Saved entries:
^^^^

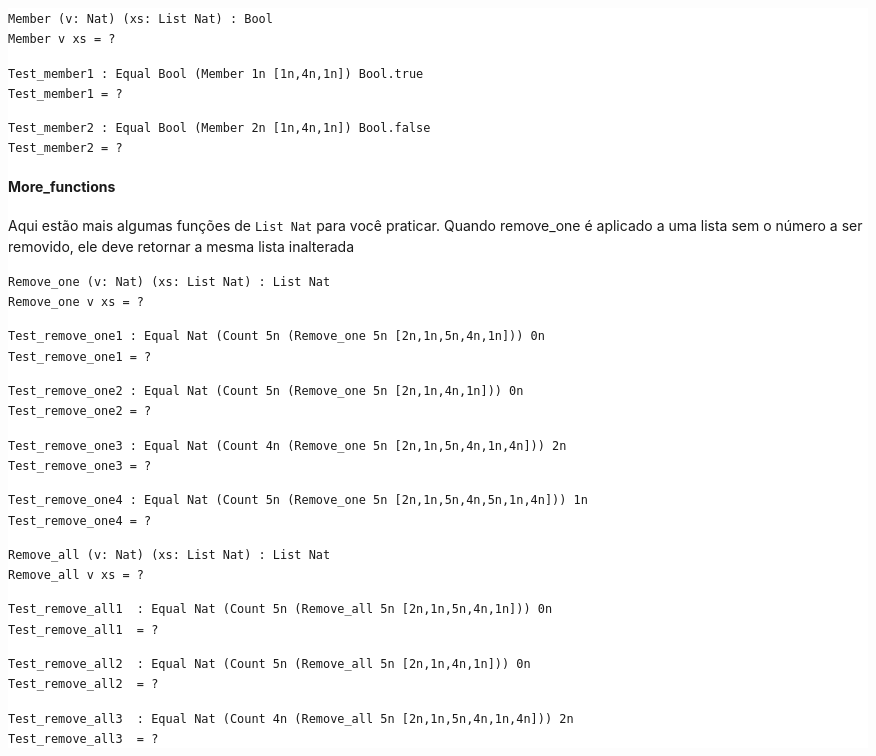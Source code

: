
 ```rust,ignore
Member (v: Nat) (xs: List Nat) : Bool
Member v xs = ?
```

```rust,ignore
Test_member1 : Equal Bool (Member 1n [1n,4n,1n]) Bool.true
Test_member1 = ?
```

```rust,ignore
Test_member2 : Equal Bool (Member 2n [1n,4n,1n]) Bool.false
Test_member2 = ?
```

#### More_functions

Aqui estão mais algumas funções de `List Nat` para você praticar. Quando remove_one é aplicado a uma lista sem o número a ser removido, ele deve retornar a mesma lista inalterada

```rust,ignore
Remove_one (v: Nat) (xs: List Nat) : List Nat
Remove_one v xs = ?
```

```rust,ignore
Test_remove_one1 : Equal Nat (Count 5n (Remove_one 5n [2n,1n,5n,4n,1n])) 0n
Test_remove_one1 = ?
```

```rust,ignore
Test_remove_one2 : Equal Nat (Count 5n (Remove_one 5n [2n,1n,4n,1n])) 0n
Test_remove_one2 = ?
```

```rust,ignore
Test_remove_one3 : Equal Nat (Count 4n (Remove_one 5n [2n,1n,5n,4n,1n,4n])) 2n
Test_remove_one3 = ?
```

```rust,ignore
Test_remove_one4 : Equal Nat (Count 5n (Remove_one 5n [2n,1n,5n,4n,5n,1n,4n])) 1n
Test_remove_one4 = ?
```

```rust,ignore
Remove_all (v: Nat) (xs: List Nat) : List Nat
Remove_all v xs = ?
```

```rust,ignore
Test_remove_all1  : Equal Nat (Count 5n (Remove_all 5n [2n,1n,5n,4n,1n])) 0n
Test_remove_all1  = ?
```

```rust,ignore
Test_remove_all2  : Equal Nat (Count 5n (Remove_all 5n [2n,1n,4n,1n])) 0n
Test_remove_all2  = ?
```

```rust,ignore
Test_remove_all3  : Equal Nat (Count 4n (Remove_all 5n [2n,1n,5n,4n,1n,4n])) 2n
Test_remove_all3  = ?
```
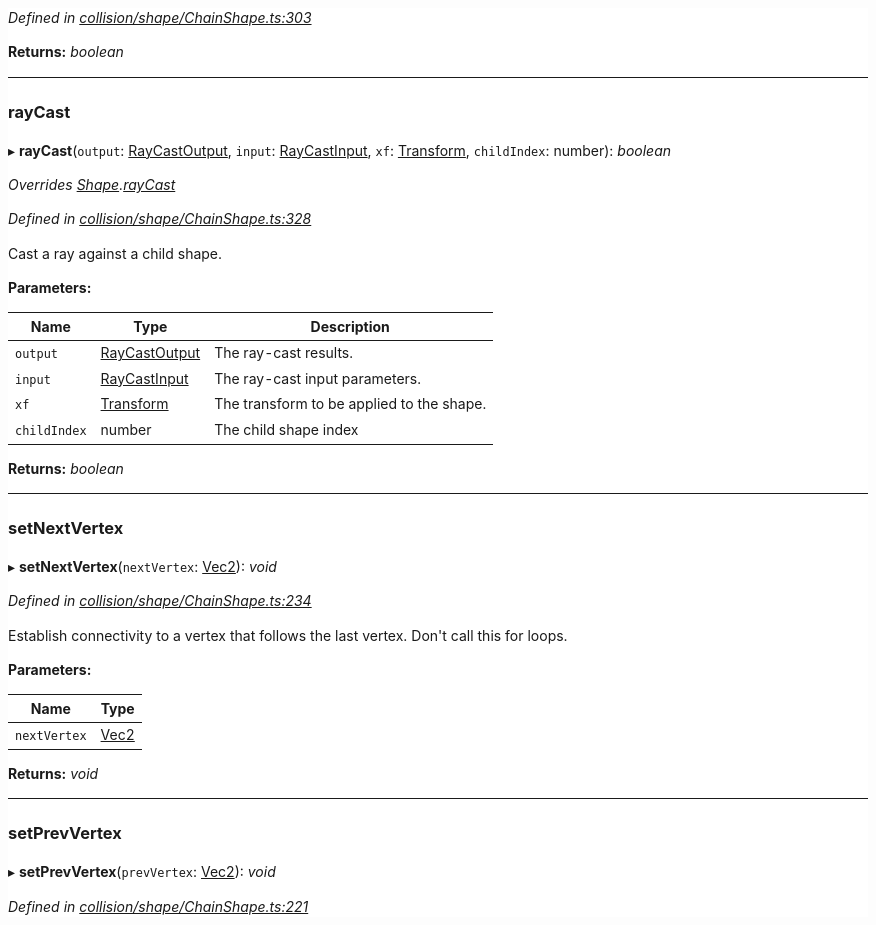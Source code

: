 *Defined in [collision/shape/ChainShape.ts:303](https://github.com/shakiba/planck.js/blob/5b96d95/src/collision/shape/ChainShape.ts#L303)*

**Returns:** *boolean*

___

###  rayCast

▸ **rayCast**(`output`: [RayCastOutput](../interfaces/raycastoutput.md), `input`: [RayCastInput](../interfaces/raycastinput.md), `xf`: [Transform](transform.md), `childIndex`: number): *boolean*

*Overrides [Shape](shape.md).[rayCast](shape.md#abstract-raycast)*

*Defined in [collision/shape/ChainShape.ts:328](https://github.com/shakiba/planck.js/blob/5b96d95/src/collision/shape/ChainShape.ts#L328)*

Cast a ray against a child shape.

**Parameters:**

Name | Type | Description |
------ | ------ | ------ |
`output` | [RayCastOutput](../interfaces/raycastoutput.md) | The ray-cast results. |
`input` | [RayCastInput](../interfaces/raycastinput.md) | The ray-cast input parameters. |
`xf` | [Transform](transform.md) | The transform to be applied to the shape. |
`childIndex` | number | The child shape index  |

**Returns:** *boolean*

___

###  setNextVertex

▸ **setNextVertex**(`nextVertex`: [Vec2](vec2.md)): *void*

*Defined in [collision/shape/ChainShape.ts:234](https://github.com/shakiba/planck.js/blob/5b96d95/src/collision/shape/ChainShape.ts#L234)*

Establish connectivity to a vertex that follows the last vertex. Don't call
this for loops.

**Parameters:**

Name | Type |
------ | ------ |
`nextVertex` | [Vec2](vec2.md) |

**Returns:** *void*

___

###  setPrevVertex

▸ **setPrevVertex**(`prevVertex`: [Vec2](vec2.md)): *void*

*Defined in [collision/shape/ChainShape.ts:221](https://github.com/shakiba/planck.js/blob/5b96d95/src/collision/shape/ChainShape.ts#L221)*

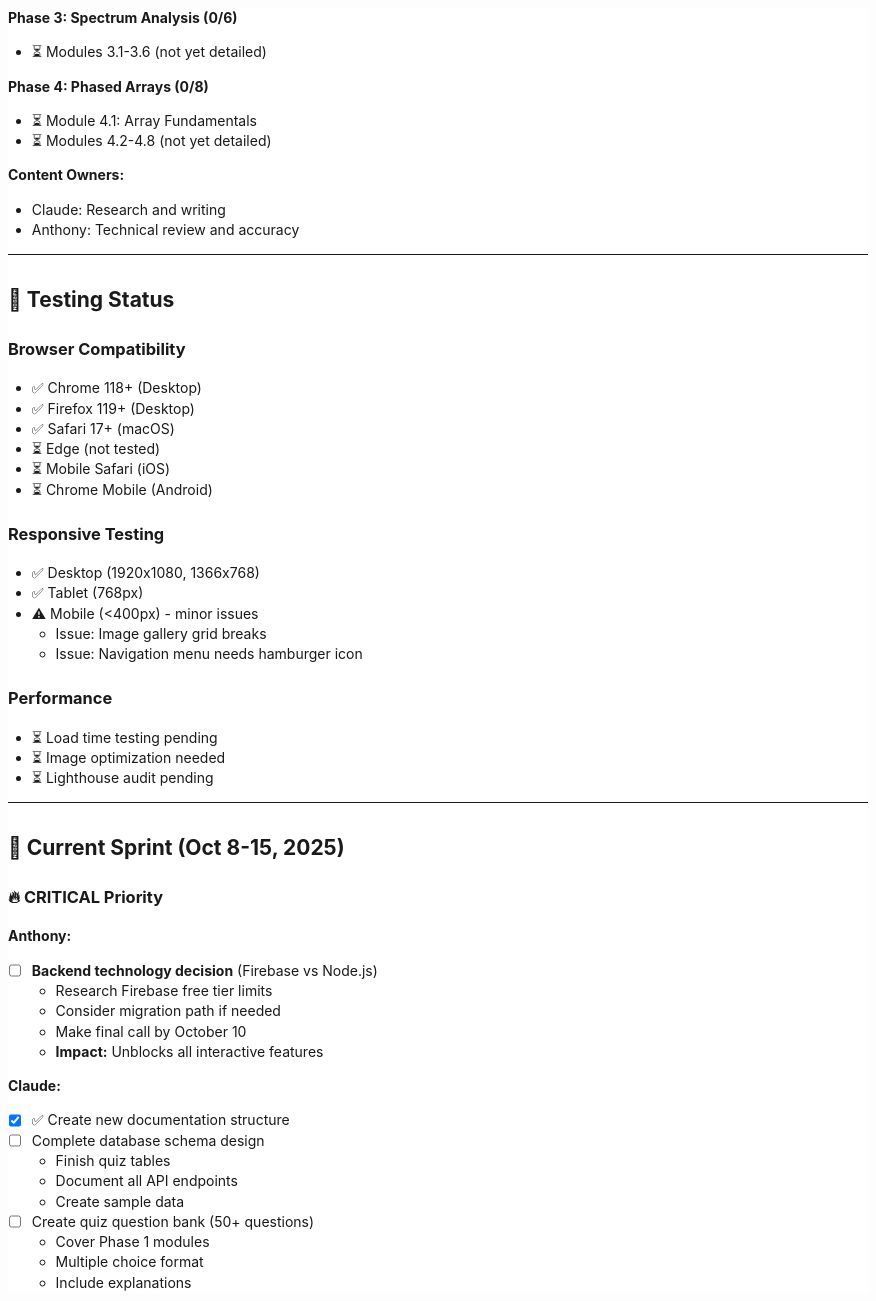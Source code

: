 **Phase 3: Spectrum Analysis (0/6)**
- ⏳ Modules 3.1-3.6 (not yet detailed)

**Phase 4: Phased Arrays (0/8)**
- ⏳ Module 4.1: Array Fundamentals
- ⏳ Modules 4.2-4.8 (not yet detailed)

**Content Owners:**
- Claude: Research and writing
- Anthony: Technical review and accuracy

---

## 🧪 Testing Status

### Browser Compatibility
- ✅ Chrome 118+ (Desktop)
- ✅ Firefox 119+ (Desktop)
- ✅ Safari 17+ (macOS)
- ⏳ Edge (not tested)
- ⏳ Mobile Safari (iOS)
- ⏳ Chrome Mobile (Android)

### Responsive Testing
- ✅ Desktop (1920x1080, 1366x768)
- ✅ Tablet (768px)
- ⚠️ Mobile (<400px) - minor issues
  - Issue: Image gallery grid breaks
  - Issue: Navigation menu needs hamburger icon

### Performance
- ⏳ Load time testing pending
- ⏳ Image optimization needed
- ⏳ Lighthouse audit pending

---

## 📅 Current Sprint (Oct 8-15, 2025)

### 🔥 CRITICAL Priority

**Anthony:**
- [ ] **Backend technology decision** (Firebase vs Node.js)
  - Research Firebase free tier limits
  - Consider migration path if needed
  - Make final call by October 10
  - **Impact:** Unblocks all interactive features

**Claude:**
- [x] ✅ Create new documentation structure
- [ ] Complete database schema design
  - Finish quiz tables
  - Document all API endpoints
  - Create sample data
- [ ] Create quiz question bank (50+ questions)
  - Cover Phase 1 modules
  - Multiple choice format
  - Include explanations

^^^^

# [WHAT IS NEEDED]
Lines holding "pending": copy each one from the records above.

# [YOUR RESPONSE]
- ⏳ Load time testing pending
- ⏳ Lighthouse audit pending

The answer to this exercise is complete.